AIM OF THE TASK:
Copy out each line below that has the word "frac" in it.

AVAILABLE RECORDS:
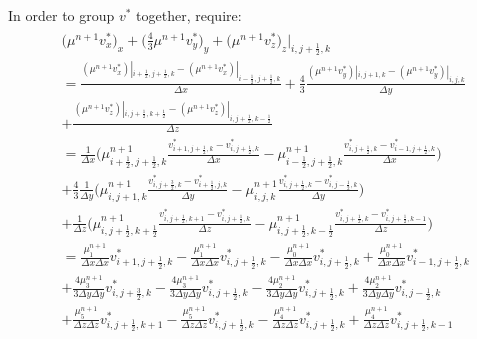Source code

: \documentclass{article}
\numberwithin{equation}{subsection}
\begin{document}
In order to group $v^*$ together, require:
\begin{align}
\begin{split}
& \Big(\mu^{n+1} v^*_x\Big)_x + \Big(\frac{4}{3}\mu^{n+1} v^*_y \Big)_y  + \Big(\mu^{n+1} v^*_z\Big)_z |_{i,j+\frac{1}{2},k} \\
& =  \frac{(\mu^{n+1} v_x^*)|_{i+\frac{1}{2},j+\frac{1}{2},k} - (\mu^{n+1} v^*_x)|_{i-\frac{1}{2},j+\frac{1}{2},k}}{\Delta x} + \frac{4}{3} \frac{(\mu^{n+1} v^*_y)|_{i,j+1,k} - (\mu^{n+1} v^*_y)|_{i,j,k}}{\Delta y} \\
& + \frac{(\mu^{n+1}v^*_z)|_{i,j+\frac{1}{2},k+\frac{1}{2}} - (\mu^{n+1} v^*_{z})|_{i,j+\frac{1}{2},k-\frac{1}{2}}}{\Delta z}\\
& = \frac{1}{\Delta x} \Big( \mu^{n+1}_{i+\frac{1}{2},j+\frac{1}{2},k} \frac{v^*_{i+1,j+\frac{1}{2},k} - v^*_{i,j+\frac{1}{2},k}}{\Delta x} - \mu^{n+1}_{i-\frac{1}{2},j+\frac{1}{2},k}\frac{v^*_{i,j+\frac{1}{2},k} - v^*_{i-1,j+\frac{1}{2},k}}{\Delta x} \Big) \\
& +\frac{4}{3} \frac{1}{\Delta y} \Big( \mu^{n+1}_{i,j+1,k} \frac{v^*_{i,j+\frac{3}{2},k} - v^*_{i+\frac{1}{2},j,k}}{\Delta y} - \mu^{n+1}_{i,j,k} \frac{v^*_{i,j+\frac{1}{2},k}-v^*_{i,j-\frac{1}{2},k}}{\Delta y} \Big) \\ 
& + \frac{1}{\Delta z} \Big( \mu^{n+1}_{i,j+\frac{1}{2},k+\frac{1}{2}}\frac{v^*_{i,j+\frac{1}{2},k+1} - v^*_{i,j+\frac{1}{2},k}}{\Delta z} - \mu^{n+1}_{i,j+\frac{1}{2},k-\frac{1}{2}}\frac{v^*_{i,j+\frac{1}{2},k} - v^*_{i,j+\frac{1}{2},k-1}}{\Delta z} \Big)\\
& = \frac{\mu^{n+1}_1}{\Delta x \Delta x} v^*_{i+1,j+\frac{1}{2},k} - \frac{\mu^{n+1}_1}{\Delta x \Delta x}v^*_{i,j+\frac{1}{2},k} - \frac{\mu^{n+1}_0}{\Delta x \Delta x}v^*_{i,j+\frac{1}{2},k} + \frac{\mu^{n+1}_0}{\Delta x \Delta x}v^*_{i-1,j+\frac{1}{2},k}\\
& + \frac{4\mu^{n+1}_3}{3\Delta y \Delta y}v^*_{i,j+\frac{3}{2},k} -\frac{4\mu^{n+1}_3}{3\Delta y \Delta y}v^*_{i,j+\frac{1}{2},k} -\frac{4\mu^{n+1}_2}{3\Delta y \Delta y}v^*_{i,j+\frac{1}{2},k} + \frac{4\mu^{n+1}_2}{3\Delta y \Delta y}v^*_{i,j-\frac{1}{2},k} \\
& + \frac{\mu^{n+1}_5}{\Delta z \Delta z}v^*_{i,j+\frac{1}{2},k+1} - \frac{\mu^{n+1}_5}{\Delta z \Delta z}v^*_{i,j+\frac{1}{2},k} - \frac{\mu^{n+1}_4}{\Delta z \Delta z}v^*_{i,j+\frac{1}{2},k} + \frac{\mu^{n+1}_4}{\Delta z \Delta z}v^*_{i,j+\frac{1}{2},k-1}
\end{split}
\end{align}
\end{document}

RESPONSE FOR THIS EXERCISE:
& \Big(\mu^{n+1} v^*_x\Big)_x + \Big(\frac{4}{3}\mu^{n+1} v^*_y \Big)_y  + \Big(\mu^{n+1} v^*_z\Big)_z |_{i,j+\frac{1}{2},k} \\
& =  \frac{(\mu^{n+1} v_x^*)|_{i+\frac{1}{2},j+\frac{1}{2},k} - (\mu^{n+1} v^*_x)|_{i-\frac{1}{2},j+\frac{1}{2},k}}{\Delta x} + \frac{4}{3} \frac{(\mu^{n+1} v^*_y)|_{i,j+1,k} - (\mu^{n+1} v^*_y)|_{i,j,k}}{\Delta y} \\
& + \frac{(\mu^{n+1}v^*_z)|_{i,j+\frac{1}{2},k+\frac{1}{2}} - (\mu^{n+1} v^*_{z})|_{i,j+\frac{1}{2},k-\frac{1}{2}}}{\Delta z}\\
& = \frac{1}{\Delta x} \Big( \mu^{n+1}_{i+\frac{1}{2},j+\frac{1}{2},k} \frac{v^*_{i+1,j+\frac{1}{2},k} - v^*_{i,j+\frac{1}{2},k}}{\Delta x} - \mu^{n+1}_{i-\frac{1}{2},j+\frac{1}{2},k}\frac{v^*_{i,j+\frac{1}{2},k} - v^*_{i-1,j+\frac{1}{2},k}}{\Delta x} \Big) \\
& +\frac{4}{3} \frac{1}{\Delta y} \Big( \mu^{n+1}_{i,j+1,k} \frac{v^*_{i,j+\frac{3}{2},k} - v^*_{i+\frac{1}{2},j,k}}{\Delta y} - \mu^{n+1}_{i,j,k} \frac{v^*_{i,j+\frac{1}{2},k}-v^*_{i,j-\frac{1}{2},k}}{\Delta y} \Big) \\ 
& + \frac{1}{\Delta z} \Big( \mu^{n+1}_{i,j+\frac{1}{2},k+\frac{1}{2}}\frac{v^*_{i,j+\frac{1}{2},k+1} - v^*_{i,j+\frac{1}{2},k}}{\Delta z} - \mu^{n+1}_{i,j+\frac{1}{2},k-\frac{1}{2}}\frac{v^*_{i,j+\frac{1}{2},k} - v^*_{i,j+\frac{1}{2},k-1}}{\Delta z} \Big)\\
& = \frac{\mu^{n+1}_1}{\Delta x \Delta x} v^*_{i+1,j+\frac{1}{2},k} - \frac{\mu^{n+1}_1}{\Delta x \Delta x}v^*_{i,j+\frac{1}{2},k} - \frac{\mu^{n+1}_0}{\Delta x \Delta x}v^*_{i,j+\frac{1}{2},k} + \frac{\mu^{n+1}_0}{\Delta x \Delta x}v^*_{i-1,j+\frac{1}{2},k}\\
& + \frac{4\mu^{n+1}_3}{3\Delta y \Delta y}v^*_{i,j+\frac{3}{2},k} -\frac{4\mu^{n+1}_3}{3\Delta y \Delta y}v^*_{i,j+\frac{1}{2},k} -\frac{4\mu^{n+1}_2}{3\Delta y \Delta y}v^*_{i,j+\frac{1}{2},k} + \frac{4\mu^{n+1}_2}{3\Delta y \Delta y}v^*_{i,j-\frac{1}{2},k} \\
& + \frac{\mu^{n+1}_5}{\Delta z \Delta z}v^*_{i,j+\frac{1}{2},k+1} - \frac{\mu^{n+1}_5}{\Delta z \Delta z}v^*_{i,j+\frac{1}{2},k} - \frac{\mu^{n+1}_4}{\Delta z \Delta z}v^*_{i,j+\frac{1}{2},k} + \frac{\mu^{n+1}_4}{\Delta z \Delta z}v^*_{i,j+\frac{1}{2},k-1}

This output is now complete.